A Glaring Gap in Many Estate Plans: No Plan for Incapacity
- Mental incapacity relating to aging affects a growing number of Americans
- Many estate plans don’t include instructions for managing mental incapacity
- How a person is determined to no longer have capacity to care for himself or herself
- How a living trust can address these issues before they arise
- The effects of claiming Social Security before or later than age 66
Baby Boomers are turning 65 at the rate of 10,000 per day. Alzheimer's disease affects one in nine people over age 65. Stroke is the number five killer in the USA and 49 percent of Americans have at least one risk factor for stroke.
It isn’t a fun set of stats, but it should remind us that estate planning isn't just about passing assets at death. It also should help with the management of assets during life and address the management of our affairs and carrying out of our wishes should we be unable to manage our own affairs.
A gap in many estate plans is effective planning for incapacity. This is defined as a person who is temporarily or permanently impaired by mental and/or physical deficiency, disability, illness, or by the use of drugs to the extent he or she lacks sufficient understanding to make rational decisions or engage in responsible actions. Alzheimer’s Disease and other dementia are among the causes. Hopefully you will not reach this point in your life, but there is a chance you could. If you do, you will not be permitted to make important decisions such as appointing a power of attorney or a guardian of yourself or your loved ones, to name a few.
How Incapacity is Determined
Criteria for determining incapacity vary from state to state, but a legal process is initiated when a physician or a loved one believes someone has reached this condition. Part of the process will be to determine your legal guardian. If this is not spelled out in an estate plan completed by you prior to being declared in a state of incapacity, the courts will determine your legal guardian. A friend or loved one can petition to be named legal guardian, but the decision will ultimately be up to a judge.

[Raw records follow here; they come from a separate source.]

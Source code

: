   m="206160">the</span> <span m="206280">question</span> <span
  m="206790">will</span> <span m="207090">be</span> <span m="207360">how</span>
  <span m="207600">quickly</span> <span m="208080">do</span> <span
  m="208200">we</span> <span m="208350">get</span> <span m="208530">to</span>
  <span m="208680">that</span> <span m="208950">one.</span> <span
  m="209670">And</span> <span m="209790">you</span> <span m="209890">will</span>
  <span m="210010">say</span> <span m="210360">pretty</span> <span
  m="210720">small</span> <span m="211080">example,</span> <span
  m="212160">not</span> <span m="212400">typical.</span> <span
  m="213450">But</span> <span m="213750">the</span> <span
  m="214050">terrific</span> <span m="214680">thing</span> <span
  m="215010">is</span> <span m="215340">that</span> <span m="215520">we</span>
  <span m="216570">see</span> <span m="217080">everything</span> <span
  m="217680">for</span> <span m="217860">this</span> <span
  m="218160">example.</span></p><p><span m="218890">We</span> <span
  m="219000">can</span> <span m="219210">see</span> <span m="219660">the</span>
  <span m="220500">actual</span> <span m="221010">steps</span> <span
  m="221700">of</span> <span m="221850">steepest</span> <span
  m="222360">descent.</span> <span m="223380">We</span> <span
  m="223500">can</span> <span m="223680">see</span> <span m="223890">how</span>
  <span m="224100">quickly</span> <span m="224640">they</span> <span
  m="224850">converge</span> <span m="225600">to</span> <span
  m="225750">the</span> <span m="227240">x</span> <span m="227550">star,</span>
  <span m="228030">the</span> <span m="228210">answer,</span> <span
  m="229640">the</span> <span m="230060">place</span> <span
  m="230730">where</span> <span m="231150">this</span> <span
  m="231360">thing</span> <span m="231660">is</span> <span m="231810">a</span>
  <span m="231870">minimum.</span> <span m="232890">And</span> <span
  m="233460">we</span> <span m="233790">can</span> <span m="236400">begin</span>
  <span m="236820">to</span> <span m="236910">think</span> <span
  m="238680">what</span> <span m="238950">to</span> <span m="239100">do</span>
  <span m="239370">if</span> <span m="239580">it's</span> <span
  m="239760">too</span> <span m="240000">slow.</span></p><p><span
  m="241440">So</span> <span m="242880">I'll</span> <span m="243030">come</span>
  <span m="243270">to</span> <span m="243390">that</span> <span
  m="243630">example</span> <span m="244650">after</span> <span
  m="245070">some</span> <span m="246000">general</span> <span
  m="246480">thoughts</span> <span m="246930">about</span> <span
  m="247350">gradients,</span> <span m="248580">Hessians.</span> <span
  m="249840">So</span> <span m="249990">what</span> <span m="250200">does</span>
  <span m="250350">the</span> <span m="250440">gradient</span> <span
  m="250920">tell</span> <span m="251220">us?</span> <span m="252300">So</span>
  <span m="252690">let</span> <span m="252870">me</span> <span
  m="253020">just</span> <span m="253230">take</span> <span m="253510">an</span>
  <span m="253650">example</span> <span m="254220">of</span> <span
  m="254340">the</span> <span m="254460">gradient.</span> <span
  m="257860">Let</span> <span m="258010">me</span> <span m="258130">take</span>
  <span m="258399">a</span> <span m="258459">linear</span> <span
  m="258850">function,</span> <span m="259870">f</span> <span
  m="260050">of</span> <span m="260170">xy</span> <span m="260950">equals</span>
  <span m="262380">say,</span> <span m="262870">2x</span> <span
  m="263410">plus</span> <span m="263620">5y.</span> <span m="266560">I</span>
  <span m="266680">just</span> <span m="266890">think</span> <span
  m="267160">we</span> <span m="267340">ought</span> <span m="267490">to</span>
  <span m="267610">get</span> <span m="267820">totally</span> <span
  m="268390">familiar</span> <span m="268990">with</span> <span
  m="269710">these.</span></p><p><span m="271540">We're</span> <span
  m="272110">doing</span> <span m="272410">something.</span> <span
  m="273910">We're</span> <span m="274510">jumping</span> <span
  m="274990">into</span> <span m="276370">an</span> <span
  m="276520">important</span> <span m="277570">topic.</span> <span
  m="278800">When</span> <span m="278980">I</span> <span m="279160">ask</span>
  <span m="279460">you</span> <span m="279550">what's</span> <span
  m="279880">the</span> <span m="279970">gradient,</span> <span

When a judge decides to appoint a guardian, he or she has the option to one appoint more than one. An example would be one guardian for physical care, and another to handle financial matters.
Having your wishes for the eventuality of incapacity spelled out in your estate plan now greatly reduces the chances of uncertainty in the future, for both you and your loved ones.
One of your primary estate planning objectives should be to avoid having a guardian appointed, because the courts oversee that person, which can become complicated. Estate planners can help you make this a reality.
With the Baby Boom generation reaching age 65 at a rate of 10,000 a day and medical advances keeping us alive more effectively than ever, people in this age group have to be concerned whether they will live on as their brain develops symptoms of diminished capacity.
In these cases, you need to ensure that your wishes continue to be followed and that you are cared for both financially and medically in accordance with your wishes. Advanced planning can make a huge difference in the quality of life, care, family harmony, and finances.
Benefits of a Living Trust
Filbrandt Private Trust can answer questions about how trusts can be a particularly effective tool for estate planning.
A revocable living trust is an excellent estate planning tool even if you never become incapacitated. Your estate planning attorney draws up a trust document, and you place assets like your house, bank account, and investments in the trust's name instead of your own. You are both trustee and beneficiary during your life, managing and using the assets as you always have. Because the trust is revocable, you can end or amend it easily.
The trust will name a successor trustee to take over if you die or become incapacitated. The beauty of this is that because you established the trust, you got to dictate in the trust document how assets should be managed and distributed, and your successor trustee will be bound by your instructions.
Don’t let procrastination cause anxiety and heartache for you and your loved ones. If you do become incapacitated, make sure all of the arrangements are made by you ahead of time, instead of by a judge after the fact.